Problem details:
Copy the data exactly; pictures stay out of the copy.

Supplied records:
-=-=-=-=-

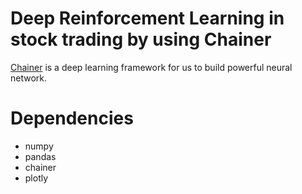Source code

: # Deep Reinforcement Learning in stock trading by using Chainer

<a href="https://chainer.org/">Chainer</a> is a deep learning framework for us to build powerful neural network.



# Dependencies

<ul>
  <li>numpy</li>
  <li>pandas</li>
  <li>chainer</li>
  <li>plotly</li>
</ul>
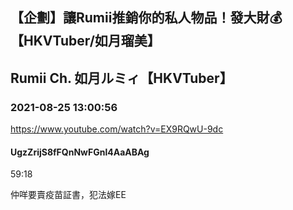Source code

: ## 【企劃】讓Rumii推銷你的私人物品！發大財💰【HKVTuber/如月瑠美】
## Rumii Ch. 如月ルミィ【HKVTuber】
### 2021-08-25 13:00:56
https://www.youtube.com/watch?v=EX9RQwU-9dc
#### UgzZrijS8fFQnNwFGnl4AaABAg
59:18

仲咩要賣疫苗証書，犯法嫁EE

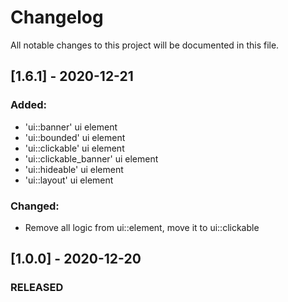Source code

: # Changelog
All notable changes to this project will be documented in this file.


## [1.6.1] - 2020-12-21
### Added:
- 'ui::banner' ui element
- 'ui::bounded' ui element
- 'ui::clickable' ui element
- 'ui::clickable_banner' ui element
- 'ui::hideable' ui element
- 'ui::layout' ui element

### Changed:
- Remove all logic from ui::element, move it to ui::clickable



## [1.0.0] - 2020-12-20
### RELEASED

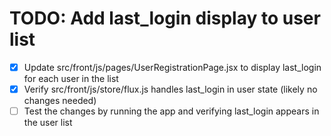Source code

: # TODO: Add last_login display to user list

- [x] Update src/front/js/pages/UserRegistrationPage.jsx to display last_login for each user in the list
- [x] Verify src/front/js/store/flux.js handles last_login in user state (likely no changes needed)
- [ ] Test the changes by running the app and verifying last_login appears in the user list
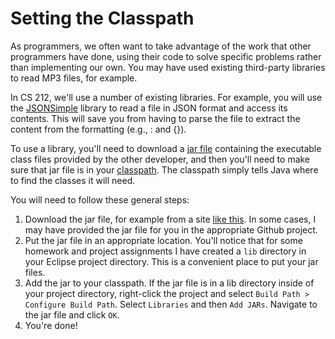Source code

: Setting the Classpath
=====================

As programmers, we often want to take advantage of the work that other programmers have done, using their code to solve specific problems rather than implementing our own. You may have used existing third-party libraries to read MP3 files, for example.

In CS 212, we'll use a number of existing libraries. For example, you will use the [JSONSimple](https://code.google.com/p/json-simple/) library to read a file in JSON format and access its contents. This will save you from having to parse the file to extract the content from the formatting (e.g., : and {}).

To use a library, you'll need to download a [jar file](http://en.wikipedia.org/wiki/JAR_%28file_format%29) containing the executable class files provided by the other developer, and then you'll need to make sure that jar file is in your [classpath](http://en.wikipedia.org/wiki/Classpath_%28Java%29). The classpath simply tells Java where to find the classes it will need.

You will need to follow these general steps:

1. Download the jar file, for example from a site [like this](https://code.google.com/p/json-simple/). In some cases, I may have provided the jar file for you in the appropriate Github project.
2. Put the jar file in an appropriate location. You'll notice that for some homework and project assignments I have created a `lib` directory in your Eclipse project directory. This is a convenient place to put your jar files.
3. Add the jar to your classpath. If the jar file is in a lib directory inside of your project directory, right-click the project and select `Build Path > Configure Build Path`. Select `Libraries` and then `Add JARs`. Navigate to the jar file and click `OK`. 
4. You're done!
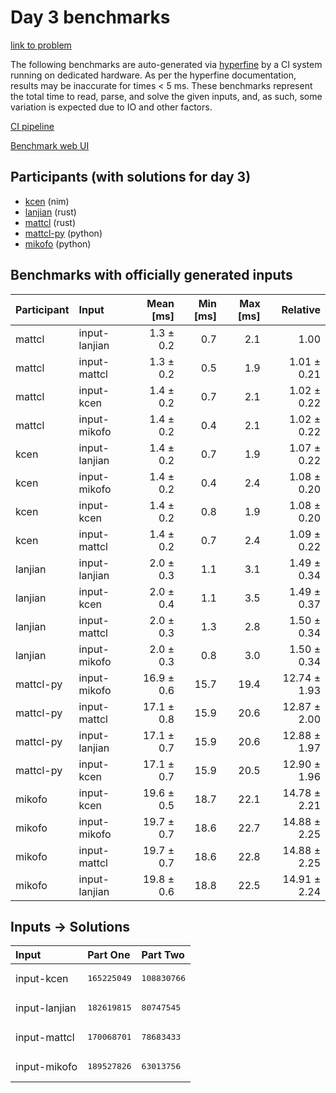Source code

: # Day 3 benchmarks

[link to problem](https://adventofcode.com/2024/day/3)

The following benchmarks are auto-generated via
[hyperfine](https://github.com/sharkdp/hyperfine) by a CI system running on
dedicated hardware. As per the hyperfine documentation, results may be
inaccurate for times < 5 ms. These benchmarks represent the total time to read,
parse, and solve the given inputs, and, as such, some variation is expected due
to IO and other factors.

[CI pipeline](http://ci.papercode.net:8080/teams/main/pipelines/aoc2024)

[Benchmark web UI](https://aoc.ancalagon.black)


## Participants (with solutions for day 3)

- [kcen](https://github.com/kcen/aoc2024) (nim)
- [lanjian](https://github.com/lanjian/aoc-2024) (rust)
- [mattcl](https://github.com/mattcl/aoc2024) (rust)
- [mattcl-py](https://github.com/mattcl/aoc2024-py) (python)
- [mikofo](https://github.com/mikofo/aoc2024) (python)


## Benchmarks with officially generated inputs

| Participant | Input | Mean [ms] | Min [ms] | Max [ms] | Relative |
|:---|:---|---:|---:|---:|---:|
| mattcl | input-lanjian | 1.3 ± 0.2 | 0.7 | 2.1 | 1.00 |
| mattcl | input-mattcl | 1.3 ± 0.2 | 0.5 | 1.9 | 1.01 ± 0.21 |
| mattcl | input-kcen | 1.4 ± 0.2 | 0.7 | 2.1 | 1.02 ± 0.22 |
| mattcl | input-mikofo | 1.4 ± 0.2 | 0.4 | 2.1 | 1.02 ± 0.22 |
| kcen | input-lanjian | 1.4 ± 0.2 | 0.7 | 1.9 | 1.07 ± 0.22 |
| kcen | input-mikofo | 1.4 ± 0.2 | 0.4 | 2.4 | 1.08 ± 0.20 |
| kcen | input-kcen | 1.4 ± 0.2 | 0.8 | 1.9 | 1.08 ± 0.20 |
| kcen | input-mattcl | 1.4 ± 0.2 | 0.7 | 2.4 | 1.09 ± 0.22 |
| lanjian | input-lanjian | 2.0 ± 0.3 | 1.1 | 3.1 | 1.49 ± 0.34 |
| lanjian | input-kcen | 2.0 ± 0.4 | 1.1 | 3.5 | 1.49 ± 0.37 |
| lanjian | input-mattcl | 2.0 ± 0.3 | 1.3 | 2.8 | 1.50 ± 0.34 |
| lanjian | input-mikofo | 2.0 ± 0.3 | 0.8 | 3.0 | 1.50 ± 0.34 |
| mattcl-py | input-mikofo | 16.9 ± 0.6 | 15.7 | 19.4 | 12.74 ± 1.93 |
| mattcl-py | input-mattcl | 17.1 ± 0.8 | 15.9 | 20.6 | 12.87 ± 2.00 |
| mattcl-py | input-lanjian | 17.1 ± 0.7 | 15.9 | 20.6 | 12.88 ± 1.97 |
| mattcl-py | input-kcen | 17.1 ± 0.7 | 15.9 | 20.5 | 12.90 ± 1.96 |
| mikofo | input-kcen | 19.6 ± 0.5 | 18.7 | 22.1 | 14.78 ± 2.21 |
| mikofo | input-mikofo | 19.7 ± 0.7 | 18.6 | 22.7 | 14.88 ± 2.25 |
| mikofo | input-mattcl | 19.7 ± 0.7 | 18.6 | 22.8 | 14.88 ± 2.25 |
| mikofo | input-lanjian | 19.8 ± 0.6 | 18.8 | 22.5 | 14.91 ± 2.24 |


## Inputs -> Solutions

| Input | Part One | Part Two |
|:---|:---|:---|
|input-kcen|<pre>165225049</pre>|<pre>108830766</pre>|
|input-lanjian|<pre>182619815</pre>|<pre>80747545</pre>|
|input-mattcl|<pre>170068701</pre>|<pre>78683433</pre>|
|input-mikofo|<pre>189527826</pre>|<pre>63013756</pre>|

-=-=-=-=-

Solved exercise:
Source code

: # Deep Reinforcement Learning in stock trading by using Chainer

<a href="https://chainer.org/">Chainer</a> is a deep learning framework for us to build powerful neural network.



# Dependencies

<ul>
  <li>numpy</li>
  <li>pandas</li>
  <li>chainer</li>
  <li>plotly</li>
</ul>
Source code

: ## 【企劃】讓Rumii推銷你的私人物品！發大財💰【HKVTuber/如月瑠美】
## Rumii Ch. 如月ルミィ【HKVTuber】
### 2021-08-25 13:00:56
https://www.youtube.com/watch?v=EX9RQwU-9dc
#### UgzZrijS8fFQnNwFGnl4AaABAg
59:18

仲咩要賣疫苗証書，犯法嫁EE

Source code

: # Changelog
All notable changes to this project will be documented in this file.


## [1.6.1] - 2020-12-21
### Added:
- 'ui::banner' ui element
- 'ui::bounded' ui element
- 'ui::clickable' ui element
- 'ui::clickable_banner' ui element
- 'ui::hideable' ui element
- 'ui::layout' ui element

### Changed:
- Remove all logic from ui::element, move it to ui::clickable



## [1.0.0] - 2020-12-20
### RELEASED

Source code

: # TODO: Add last_login display to user list

- [x] Update src/front/js/pages/UserRegistrationPage.jsx to display last_login for each user in the list
- [x] Verify src/front/js/store/flux.js handles last_login in user state (likely no changes needed)
- [ ] Test the changes by running the app and verifying last_login appears in the user list
Source code

: Setting the Classpath
=====================

As programmers, we often want to take advantage of the work that other programmers have done, using their code to solve specific problems rather than implementing our own. You may have used existing third-party libraries to read MP3 files, for example.

In CS 212, we'll use a number of existing libraries. For example, you will use the [JSONSimple](https://code.google.com/p/json-simple/) library to read a file in JSON format and access its contents. This will save you from having to parse the file to extract the content from the formatting (e.g., : and {}).

To use a library, you'll need to download a [jar file](http://en.wikipedia.org/wiki/JAR_%28file_format%29) containing the executable class files provided by the other developer, and then you'll need to make sure that jar file is in your [classpath](http://en.wikipedia.org/wiki/Classpath_%28Java%29). The classpath simply tells Java where to find the classes it will need.

You will need to follow these general steps:

1. Download the jar file, for example from a site [like this](https://code.google.com/p/json-simple/). In some cases, I may have provided the jar file for you in the appropriate Github project.
2. Put the jar file in an appropriate location. You'll notice that for some homework and project assignments I have created a `lib` directory in your Eclipse project directory. This is a convenient place to put your jar files.
3. Add the jar to your classpath. If the jar file is in a lib directory inside of your project directory, right-click the project and select `Build Path > Configure Build Path`. Select `Libraries` and then `Add JARs`. Navigate to the jar file and click `OK`. 
4. You're done!
Source code

: # Day 3 benchmarks

[link to problem](https://adventofcode.com/2024/day/3)

The following benchmarks are auto-generated via
[hyperfine](https://github.com/sharkdp/hyperfine) by a CI system running on
dedicated hardware. As per the hyperfine documentation, results may be
inaccurate for times < 5 ms. These benchmarks represent the total time to read,
parse, and solve the given inputs, and, as such, some variation is expected due
to IO and other factors.

[CI pipeline](http://ci.papercode.net:8080/teams/main/pipelines/aoc2024)

[Benchmark web UI](https://aoc.ancalagon.black)


## Participants (with solutions for day 3)

- [kcen](https://github.com/kcen/aoc2024) (nim)
- [lanjian](https://github.com/lanjian/aoc-2024) (rust)
- [mattcl](https://github.com/mattcl/aoc2024) (rust)
- [mattcl-py](https://github.com/mattcl/aoc2024-py) (python)
- [mikofo](https://github.com/mikofo/aoc2024) (python)


## Benchmarks with officially generated inputs

| Participant | Input | Mean [ms] | Min [ms] | Max [ms] | Relative |
|:---|:---|---:|---:|---:|---:|
| mattcl | input-lanjian | 1.3 ± 0.2 | 0.7 | 2.1 | 1.00 |
| mattcl | input-mattcl | 1.3 ± 0.2 | 0.5 | 1.9 | 1.01 ± 0.21 |
| mattcl | input-kcen | 1.4 ± 0.2 | 0.7 | 2.1 | 1.02 ± 0.22 |
| mattcl | input-mikofo | 1.4 ± 0.2 | 0.4 | 2.1 | 1.02 ± 0.22 |
| kcen | input-lanjian | 1.4 ± 0.2 | 0.7 | 1.9 | 1.07 ± 0.22 |
| kcen | input-mikofo | 1.4 ± 0.2 | 0.4 | 2.4 | 1.08 ± 0.20 |
| kcen | input-kcen | 1.4 ± 0.2 | 0.8 | 1.9 | 1.08 ± 0.20 |
| kcen | input-mattcl | 1.4 ± 0.2 | 0.7 | 2.4 | 1.09 ± 0.22 |
| lanjian | input-lanjian | 2.0 ± 0.3 | 1.1 | 3.1 | 1.49 ± 0.34 |
| lanjian | input-kcen | 2.0 ± 0.4 | 1.1 | 3.5 | 1.49 ± 0.37 |
| lanjian | input-mattcl | 2.0 ± 0.3 | 1.3 | 2.8 | 1.50 ± 0.34 |
| lanjian | input-mikofo | 2.0 ± 0.3 | 0.8 | 3.0 | 1.50 ± 0.34 |
| mattcl-py | input-mikofo | 16.9 ± 0.6 | 15.7 | 19.4 | 12.74 ± 1.93 |
| mattcl-py | input-mattcl | 17.1 ± 0.8 | 15.9 | 20.6 | 12.87 ± 2.00 |
| mattcl-py | input-lanjian | 17.1 ± 0.7 | 15.9 | 20.6 | 12.88 ± 1.97 |
| mattcl-py | input-kcen | 17.1 ± 0.7 | 15.9 | 20.5 | 12.90 ± 1.96 |
| mikofo | input-kcen | 19.6 ± 0.5 | 18.7 | 22.1 | 14.78 ± 2.21 |
| mikofo | input-mikofo | 19.7 ± 0.7 | 18.6 | 22.7 | 14.88 ± 2.25 |
| mikofo | input-mattcl | 19.7 ± 0.7 | 18.6 | 22.8 | 14.88 ± 2.25 |
| mikofo | input-lanjian | 19.8 ± 0.6 | 18.8 | 22.5 | 14.91 ± 2.24 |


## Inputs -> Solutions

| Input | Part One | Part Two |
|:---|:---|:---|
|input-kcen|<pre>165225049</pre>|<pre>108830766</pre>|
|input-lanjian|<pre>182619815</pre>|<pre>80747545</pre>|
|input-mattcl|<pre>170068701</pre>|<pre>78683433</pre>|
|input-mikofo|<pre>189527826</pre>|<pre>63013756</pre>|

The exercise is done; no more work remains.